O la botella ‘La Cucaracha’, inspirada en la ranchera que cantaban los soldados de la Revolución en el tren de la División del Norte. La botella tiene la letra de la canción impresa y data de 1935. Alfonso la descubrió en la vitrina de un anticuario, en San Pedro de Tlaquepaque, vecino a Guadalajara. El frasco de por si es una obra de arte: vidrio artesanal color ámbar y hecha a mano.
Sólo Alfonso sabe del trabajo y el dinero que le tocó aportar para hacerse a esta botella. El propietario insistía en su negativa para vendérsela, pero González, con su labia de culebrero, terminó por convencerlo.
Qué decir del tequila ‘Matrimonio’, que apareció con motivo de una edición especial y por encargo de una familia de Ginebra (Suiza). Dentro de la botella vienen dos copas con cactus diminutos en su interior, que ritualiza el enlace afectivo de los recién casados. Su tequila es añejo, es decir de la mejor calidad y se remite al año de 1950. Un amigo colombiano que viajaba por esas tierras, la compró y se la regaló.
Botellas de tequila a granel, celosamente cuidadas en las vidrieras de su museo: el tequila ‘Gallo Giro’, el de ‘Los Tres Magüeyes’, el tequila ‘Alcatraz’, el tequila ‘Sol de Pénjamo’, la botella de tequila hecha en cuero de pata de toro de lidia; el tequila que los herederos de don Pedro Infante hicieron en homenaje al ídolo mexicano, y que lleva su nombre: la primera de esta serie fue dedicada a Alfonso José González y reposa en el ‘Rincón de Pedro Infante’, como él bautizo el nicho en honor al recordado compositor e intérprete, donde también perdura su foto en blanco y negro y la de su esposa, Lupita Torrentera, el collar de chakiras del artista, y hasta un puñado de tierra de su sepultura, rescatado en un panteón del Distrito Federal.
Si uno le pregunta cuál es las más amada de sus botellas, el ‘Rey del Tequila’, como se le conoce a Alfonso de tiempo atrás, queda mustio observando su embriagante arsenal:
-¡Todas!, responde en seco, porque todas y cada una de ellas tiene vida propia y una historia qué contar.
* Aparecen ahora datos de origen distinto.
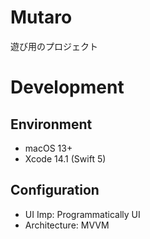 # Mutaro
遊び用のプロジェクト

# Development

## Environment
- macOS 13+
- Xcode 14.1 (Swift 5)

## Configuration
- UI Imp: Programmatically UI
- Architecture: MVVM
Tal vez la que más le vive recordando que tiene en su haber la tercera colección de tequila más importante del mundo (después de la del gobierno mexicano y la de la Casa de la Cultura del pueblo de Tequila, donde están concentradas la mayoría de empresas tequileras de México) es una botella que se llama ‘Los Arango’, porque fue la primera que obtuvo cuando viajó por primera vez a México, hace 52 años, y la consiguió en la ciudad de Tapachula, en el estado de Chiapas. Esa ‘botellita consentida’, como él la llama, fue el punto de partida de su colección.
Alfonso González quería ser de todo: ciclista, futbolista, pero por encima de todo, torero. Un viejo mexicano, haciendo gala de su sabiduría, lo bajó de esa nube cuando le dijo: “usted le tira a todo pero no le atina a nada”. Esa frase la puso en práctica y le quedó sonando toda la vida.
González apura un sorbo de su copa de tequila ‘Campo Azul’, uno de sus preferidos. Al fondo de su museo se escucha el dejo melancólico de ‘Pénjamo’, su ranchera del alma y nos cuenta de aquel día que consumió peyote en Chiapas.
-El peyote te parte la vida en dos, antes y después. Le hace descubrir a uno sus propios demonios: el peyote te ayuda a hacer lo que tienes que hacer y no lo que quieres hacer.
-¿Cuál es el mejor pasante para disfrutar de un tequila?, le preguntamos.
-Pos otro tequila, pero con sangrita-, responde el coleccionista, encunado ahora en la poltrona de madera de Oxaca, desde donde vigila atento su reino.